Honnêtement, je hais mon job.
Je dois prendre des commandes à longueur de soirée, remplir des verres, nettoyer des verres, encaisser, recommencer.
Je déteste ce moment où le client, les deux coudes sur le bar, m’attrape pour me balbutier sa commande. En fait, ce qui me dégoûte c’est le contact visuel entre eux et moi. J’ai quelque chose qui les transperce toujours. Je le vois dans leurs yeux, ils ressemblent à des enfants tristes d’un coup. Mais moi, ce que je vois c’est le vide, le vrai. Ils sont noyés dans les degrés de whiskey bon marché, ils semblent tous sans vie, sans but.
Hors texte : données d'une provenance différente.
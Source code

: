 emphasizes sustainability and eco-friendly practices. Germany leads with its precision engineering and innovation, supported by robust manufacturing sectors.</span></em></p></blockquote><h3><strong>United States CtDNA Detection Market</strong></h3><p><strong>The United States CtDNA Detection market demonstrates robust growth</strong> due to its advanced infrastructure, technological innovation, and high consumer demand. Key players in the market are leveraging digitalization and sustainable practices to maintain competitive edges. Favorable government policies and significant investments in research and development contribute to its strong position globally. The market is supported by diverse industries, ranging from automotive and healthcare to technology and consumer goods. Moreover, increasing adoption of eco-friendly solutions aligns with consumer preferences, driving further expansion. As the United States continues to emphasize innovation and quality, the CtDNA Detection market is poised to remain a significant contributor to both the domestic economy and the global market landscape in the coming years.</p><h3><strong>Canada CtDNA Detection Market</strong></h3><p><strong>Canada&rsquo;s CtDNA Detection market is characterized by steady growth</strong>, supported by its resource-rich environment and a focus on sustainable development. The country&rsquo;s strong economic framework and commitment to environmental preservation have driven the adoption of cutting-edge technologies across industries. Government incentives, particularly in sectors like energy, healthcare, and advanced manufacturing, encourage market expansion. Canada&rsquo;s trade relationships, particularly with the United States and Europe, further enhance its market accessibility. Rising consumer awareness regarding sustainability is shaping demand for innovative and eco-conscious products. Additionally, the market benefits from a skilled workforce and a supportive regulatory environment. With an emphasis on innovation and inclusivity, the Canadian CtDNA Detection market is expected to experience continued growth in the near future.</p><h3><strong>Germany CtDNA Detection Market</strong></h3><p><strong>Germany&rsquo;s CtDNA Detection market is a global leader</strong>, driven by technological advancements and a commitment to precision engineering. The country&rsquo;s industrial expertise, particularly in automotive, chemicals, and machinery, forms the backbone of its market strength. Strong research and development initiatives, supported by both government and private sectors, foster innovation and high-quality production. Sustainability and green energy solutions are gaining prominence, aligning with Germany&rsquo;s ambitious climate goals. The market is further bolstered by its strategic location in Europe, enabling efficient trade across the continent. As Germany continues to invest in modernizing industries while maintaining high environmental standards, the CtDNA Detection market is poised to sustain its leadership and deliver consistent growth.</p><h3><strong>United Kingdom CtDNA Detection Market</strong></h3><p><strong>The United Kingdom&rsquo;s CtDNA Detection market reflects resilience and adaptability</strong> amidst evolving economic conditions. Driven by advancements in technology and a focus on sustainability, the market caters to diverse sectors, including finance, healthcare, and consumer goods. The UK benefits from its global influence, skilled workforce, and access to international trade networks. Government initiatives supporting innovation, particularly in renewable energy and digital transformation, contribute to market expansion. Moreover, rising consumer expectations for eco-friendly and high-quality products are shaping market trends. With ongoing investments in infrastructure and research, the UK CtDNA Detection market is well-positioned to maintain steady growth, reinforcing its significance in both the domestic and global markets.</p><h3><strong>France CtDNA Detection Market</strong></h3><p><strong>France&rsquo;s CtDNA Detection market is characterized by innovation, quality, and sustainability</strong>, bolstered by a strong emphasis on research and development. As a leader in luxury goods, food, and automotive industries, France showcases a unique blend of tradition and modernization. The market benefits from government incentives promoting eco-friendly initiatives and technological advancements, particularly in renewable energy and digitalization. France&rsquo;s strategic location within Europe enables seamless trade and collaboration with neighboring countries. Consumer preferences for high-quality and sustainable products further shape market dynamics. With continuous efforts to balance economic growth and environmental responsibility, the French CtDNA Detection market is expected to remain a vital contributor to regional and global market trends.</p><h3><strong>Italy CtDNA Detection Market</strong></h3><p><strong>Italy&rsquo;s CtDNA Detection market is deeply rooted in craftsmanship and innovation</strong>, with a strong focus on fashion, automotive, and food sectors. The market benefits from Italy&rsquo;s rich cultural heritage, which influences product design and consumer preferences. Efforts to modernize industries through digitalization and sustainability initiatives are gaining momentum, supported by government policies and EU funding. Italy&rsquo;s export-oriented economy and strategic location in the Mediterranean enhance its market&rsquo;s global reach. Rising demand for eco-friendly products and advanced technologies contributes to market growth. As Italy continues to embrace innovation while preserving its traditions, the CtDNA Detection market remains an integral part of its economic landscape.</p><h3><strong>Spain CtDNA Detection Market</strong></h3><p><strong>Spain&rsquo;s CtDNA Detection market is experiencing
Comme les zombies dans les séries Netflix, ils ont été arrachés à leurs pensées, et tout ce qu’ils expriment c’est la peur de remonter à la surface. Retrouver le chemin barbelé de leur vie monotone qu’ils cherchent à fuir par le vide. L’ambiance est sombre, immanquablement. Leurs angoisses se déposent sur les murs et dégoulinent sur le sol, c’est poisseux, c’est hideux, ça me colle à la peau.